Confidentiality in bankruptcy mediation

Confidentiality is a foundational principle of mediation, promoting the open exchange of information. In bankruptcy mediation, however, confidentiality is more complex due to the overlay of procedural transparency, statutory obligations, and multi-party interests.

Confidentiality in non-bankruptcy mediation is widely recognized as one of the essential pillars supporting the effectiveness of alternative dispute resolution (ADR). Compared to bankruptcy mediation, confidentiality protections in non-bankruptcy mediation are often more comprehensive.

Many states have enacted ADR statutes that explicitly safeguard mediation confidentiality, including the Uniform Mediation Act (UMA). California has not adopted the UMA. Under California law, virtually everything said or written in connection with a mediation is confidential and inadmissible – even if relevant to prove misconduct, malpractice, or breach of duty. (See Evid. Code, §§ 1115-1129 [mediation communications are inadmissible and non-discoverable].)

The confidentiality afforded in non-bankruptcy mediation often contrasts sharply with the more limited confidentiality available in bankruptcy, where judicial oversight, creditor notice, and estate administration require disclosure of settlement terms. In non-bankruptcy settings, there is no equivalent to Bankruptcy Rule 9019, which requires Bankruptcy Court approval of settlements, or the confirmation requirements of Bankruptcy Code section 1129 that might necessitate public disclosure of mediation outcomes. Confidentiality in bankruptcy mediation is shaped by a multilayered framework that includes both general mediation law and bankruptcy-specific rules:

Federal Rule of Evidence 408 prohibits the admission of statements made during settlement negotiations. While not specific to bankruptcy, Rule 408 sets a baseline of protection for mediated discussions.

Local bankruptcy rules and mediation programs often include express confidentiality provisions. These rules may specify, for instance, that no communication made during mediation may be disclosed in court, and mediators cannot be compelled to testify about the proceedings.

Court orders, particularly mediation orders, frequently define the scope and limitations of confidentiality on a case-by-case basis. These orders can tailor confidentiality protections to suit the complexity and public interest involved in a particular case.

Bankruptcy is inherently a public process. Stakeholders who are not present in mediation may still have a legitimate interest in the outcome of mediated settlements, especially if those outcomes impact treatment of claims under a plan. As parties in interest, these stakeholders have a right to be heard on the Bankruptcy Court’s review of a mediated settlement.

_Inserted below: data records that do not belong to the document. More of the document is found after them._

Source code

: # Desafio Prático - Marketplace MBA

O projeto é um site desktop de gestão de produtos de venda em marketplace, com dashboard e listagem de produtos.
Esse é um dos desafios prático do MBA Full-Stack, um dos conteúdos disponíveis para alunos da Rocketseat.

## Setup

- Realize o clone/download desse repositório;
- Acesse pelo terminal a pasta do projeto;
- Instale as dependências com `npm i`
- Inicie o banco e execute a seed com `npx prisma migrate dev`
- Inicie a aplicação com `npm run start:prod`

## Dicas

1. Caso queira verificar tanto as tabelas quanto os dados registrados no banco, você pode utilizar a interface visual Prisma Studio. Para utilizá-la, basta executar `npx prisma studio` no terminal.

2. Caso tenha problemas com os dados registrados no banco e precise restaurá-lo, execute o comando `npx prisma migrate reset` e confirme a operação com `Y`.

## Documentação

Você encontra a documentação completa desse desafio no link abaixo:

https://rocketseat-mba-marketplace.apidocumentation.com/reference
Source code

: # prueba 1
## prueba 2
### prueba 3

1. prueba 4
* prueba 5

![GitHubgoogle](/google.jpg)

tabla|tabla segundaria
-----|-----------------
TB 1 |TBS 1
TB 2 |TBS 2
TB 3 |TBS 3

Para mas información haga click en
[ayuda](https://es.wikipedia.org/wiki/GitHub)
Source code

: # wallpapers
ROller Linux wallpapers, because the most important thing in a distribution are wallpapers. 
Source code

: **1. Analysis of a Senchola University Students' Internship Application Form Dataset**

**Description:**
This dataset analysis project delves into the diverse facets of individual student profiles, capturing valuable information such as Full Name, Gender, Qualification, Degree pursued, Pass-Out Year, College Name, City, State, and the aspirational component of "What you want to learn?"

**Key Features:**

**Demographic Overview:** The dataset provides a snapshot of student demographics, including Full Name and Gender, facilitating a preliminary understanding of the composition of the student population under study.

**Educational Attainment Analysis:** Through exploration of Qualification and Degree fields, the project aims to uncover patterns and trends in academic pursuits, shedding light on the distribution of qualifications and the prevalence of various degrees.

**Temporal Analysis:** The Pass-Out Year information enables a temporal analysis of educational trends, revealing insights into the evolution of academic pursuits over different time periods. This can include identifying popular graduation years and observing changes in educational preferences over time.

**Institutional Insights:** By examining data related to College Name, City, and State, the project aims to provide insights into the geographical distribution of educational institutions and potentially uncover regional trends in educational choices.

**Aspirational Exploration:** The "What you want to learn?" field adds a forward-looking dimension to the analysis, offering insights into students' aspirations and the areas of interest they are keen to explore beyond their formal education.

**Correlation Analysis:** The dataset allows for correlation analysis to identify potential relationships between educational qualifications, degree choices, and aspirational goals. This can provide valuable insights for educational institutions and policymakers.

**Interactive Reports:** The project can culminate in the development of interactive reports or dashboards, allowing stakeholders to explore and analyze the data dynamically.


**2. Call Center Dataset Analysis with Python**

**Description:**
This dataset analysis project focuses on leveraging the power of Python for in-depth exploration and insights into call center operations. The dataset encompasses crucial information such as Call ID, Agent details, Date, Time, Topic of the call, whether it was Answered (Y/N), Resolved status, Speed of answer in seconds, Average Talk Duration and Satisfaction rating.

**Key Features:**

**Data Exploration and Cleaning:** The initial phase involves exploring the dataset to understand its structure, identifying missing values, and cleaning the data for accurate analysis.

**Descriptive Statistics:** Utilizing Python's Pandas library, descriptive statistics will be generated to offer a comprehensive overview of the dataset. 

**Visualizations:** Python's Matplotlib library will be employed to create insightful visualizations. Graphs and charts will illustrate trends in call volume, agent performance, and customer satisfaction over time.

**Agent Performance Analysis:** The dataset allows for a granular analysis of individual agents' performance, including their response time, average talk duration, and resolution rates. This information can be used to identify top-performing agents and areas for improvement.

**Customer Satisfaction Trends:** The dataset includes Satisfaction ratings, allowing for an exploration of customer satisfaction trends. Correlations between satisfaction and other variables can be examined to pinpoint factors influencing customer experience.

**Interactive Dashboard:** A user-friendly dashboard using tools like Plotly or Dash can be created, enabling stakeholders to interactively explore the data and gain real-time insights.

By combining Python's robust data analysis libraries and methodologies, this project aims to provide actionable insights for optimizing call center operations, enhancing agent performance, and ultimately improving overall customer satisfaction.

Therefore, absolute confidentiality is rarely possible in bankruptcy mediation. Specific limitations include:

Disclosure and approval requirements: Under Federal Rule of Bankruptcy Procedure 9019, any settlement or compromise of a dispute that affects the bankruptcy estate must be disclosed and approved by the court. This ensures transparency and protects the interests of creditors and other parties. Bankruptcy Rule 2002(a)(3) further requires that notice of the proposed settlement be provided to parties in interest.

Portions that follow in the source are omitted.